Camp de concentration
Des héros se racontent
Transcription
Interviewer : En Allemagne, quand vous étiez en
territoire allemand, est-ce que vous avez rencontré des
camps de concentration ?
Non. Non... Oh un ! Oui, un. Bien sûr. Ça c’était avant
nous. C’était en forêt. (Inaudible) C’était en forêt
puis... je crois qu’il s’agit de la Forêt Noire mais j’en suis
pas sûr parce que quand on est au front, on n’a pas
toujours la carte là. On nous dit « Tu vas là. » On va où
on nous dit. « Tu t’en vas par là. Tu prends ce chemin
là. Tu t’en vas là. Tu prends ça. » On ne sais pas où on
va mais je sais qu’on était en forêt. Puis, un moment
donné, on peut dire qu’il a commencé à paraître...
qu’on a commencé à entendre crier d’abord, des bruits,
des criages... appelons ça insolites, indescriptibles, de
panique ou de je ne sais pas quoi. Il n’y a pas de mots.
Il n’y a pas de vrais mots pour décrire ça. Il a commencé
à apparaître, il a commencé à nous apparaître des...
J’aime pas traiter des humains de... comme ça mais... il
y a pas d’autres mots donc je vais m’en servir des mots
que je vais trouver. Une horde de bêtes sauvages à
forme humaine, deux bras, deux jambes comme tous
les humains, qui marchait debout comme des humains.
C’était pas à quatre pattes, c’était pas des... c’était pas
des quadrupèdes si on peut dire. C’était des bipèdes
puis ça s’en venait en criant sur nous. On se demandait
« qu’est-ce que c’est ça ? » Comme les Allemands...

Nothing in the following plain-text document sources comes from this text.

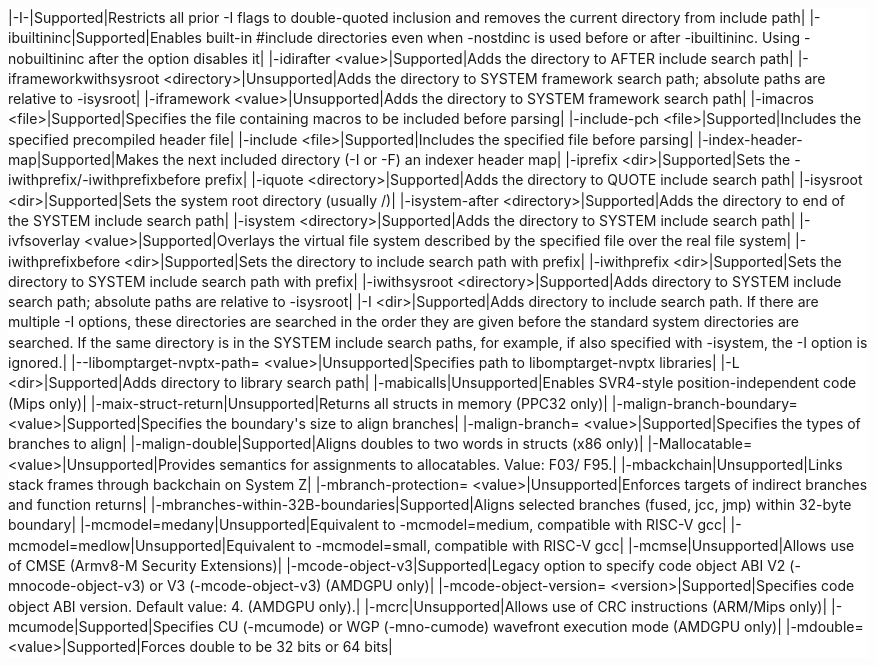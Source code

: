  |-I-|Supported|Restricts all prior -I flags to double-quoted inclusion and removes the current directory from include path|
 |-ibuiltininc|Supported|Enables built-in #include directories even when -nostdinc is used before or after -ibuiltininc. Using -nobuiltininc after the option disables it|
 |-idirafter  \<value\>|Supported|Adds the directory to AFTER include search path|
 |-iframeworkwithsysroot  \<directory\>|Unsupported|Adds the directory to SYSTEM framework search path; absolute paths are relative to -isysroot|
 |-iframework  \<value\>|Unsupported|Adds the directory to SYSTEM framework search path|
 |-imacros  \<file\>|Supported|Specifies the file containing macros to be included before parsing|
 |-include-pch  \<file\>|Supported|Includes the specified precompiled header file|
 |-include  \<file\>|Supported|Includes the specified file before parsing|
 |-index-header-map|Supported|Makes the next included directory (-I or -F) an indexer header map|
 |-iprefix  \<dir\>|Supported|Sets the -iwithprefix/-iwithprefixbefore prefix|
 |-iquote  \<directory\>|Supported|Adds the directory to QUOTE include search path|
 |-isysroot  \<dir\>|Supported|Sets the system root directory (usually /)|
 |-isystem-after  \<directory\>|Supported|Adds the directory to end of the SYSTEM include search path|
 |-isystem  \<directory\>|Supported|Adds the directory to SYSTEM include search path|
 |-ivfsoverlay  \<value\>|Supported|Overlays the virtual file system described by the specified file over the real file system|
 |-iwithprefixbefore  \<dir\>|Supported|Sets the directory to include search path with prefix|
 |-iwithprefix  \<dir\>|Supported|Sets the directory to SYSTEM include search path with prefix|
 |-iwithsysroot  \<directory\>|Supported|Adds directory to SYSTEM include search path; absolute paths are relative to -isysroot|
 |-I  \<dir\>|Supported|Adds directory to include search path. If there are multiple -I options, these directories are searched in the order they are given before the standard system directories are searched. If the same directory is in the SYSTEM include search paths, for example, if also specified with -isystem, the -I option is ignored.|
 |--libomptarget-nvptx-path= \<value\>|Unsupported|Specifies path to libomptarget-nvptx libraries|
 |-L  \<dir\>|Supported|Adds directory to library search path|
 |-mabicalls|Unsupported|Enables SVR4-style position-independent code (Mips only)|
 |-maix-struct-return|Unsupported|Returns all structs in memory (PPC32 only)|
 |-malign-branch-boundary= \<value\>|Supported|Specifies the boundary's size to align branches|
 |-malign-branch= \<value\>|Supported|Specifies the types of branches to align|
 |-malign-double|Supported|Aligns doubles to two words in structs (x86 only)|
 |-Mallocatable= \<value\>|Unsupported|Provides semantics for assignments to allocatables. Value: F03/ F95.|
 |-mbackchain|Unsupported|Links stack frames through backchain on System Z|
 |-mbranch-protection= \<value\>|Unsupported|Enforces targets of indirect branches and function returns|
 |-mbranches-within-32B-boundaries|Supported|Aligns selected branches (fused, jcc, jmp) within 32-byte boundary|
 |-mcmodel=medany|Unsupported|Equivalent to -mcmodel=medium, compatible with RISC-V gcc|
 |-mcmodel=medlow|Unsupported|Equivalent to -mcmodel=small, compatible with RISC-V gcc|
 |-mcmse|Unsupported|Allows use of CMSE (Armv8-M Security Extensions)|
 |-mcode-object-v3|Supported|Legacy option to specify code object ABI V2 (-mnocode-object-v3) or V3 (-mcode-object-v3) (AMDGPU only)|
 |-mcode-object-version= \<version\>|Supported|Specifies code object ABI version. Default value: 4. (AMDGPU only).|
 |-mcrc|Unsupported|Allows use of CRC instructions (ARM/Mips only)|
 |-mcumode|Supported|Specifies CU (-mcumode) or WGP (-mno-cumode) wavefront execution mode (AMDGPU only)|
 |-mdouble= \<value\>|Supported|Forces double to be 32 bits or 64 bits|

puis nous autres on avait jamais entendu parler des
camps de concentration là. Moi, du moins, j’avais
aucune idée de ça. J’avais pas entendu parler de ça du
tout, aucune notion de ça. Puis finalement, on a décidé
de ne pas tirer. On se demandait si on devait tirer là-
dessus. « Qu’est-ce qu’on fait ? C’est-tu un camouflage ?
C’est-tu un truc allemand ? C’est-tu... C’est quoi !? »
Puis, on a pris la chance de laisser faire. Heureusement,
on s’est presque tous entendu parce qu’on se faisait des
signes, puis... bon, j’imagine qu’on s’est compris parce
que, à m’a connaissance, personne a tiré là-dessus.
Mais ça s’est avéré que c’étaient des gens que le... il y
en a qui parlaient français, qui nous comprenaient là-
dedans, qu’on comprenait ce qu’ils se disaient. Il y avait
une femme en particulier qui s’est accrochée après moi
comme... ouf... en tout cas. (Soupire) C’était...
finalement il s’est avéré que c’était un camp de
concentration, que les Allemands s’étaient sauvés
quand on a approché, à notre approche. Ils avaient
ouvert la barrière puis ils les avaient laissés sortir.
C’est affreux. (Soupire) Quand on est rentré là-dedans
bien... ces gens-là d’abord étaient tellement contents
de voir du monde qui ne leur tirait pas dessus que... ouf !
On peut dire qu’ils avaient l’air de plus en plus de bêtes
sauvages par leurs émotions incontrôlables. Je me
demande si mes paroles s’adaptent à des situations...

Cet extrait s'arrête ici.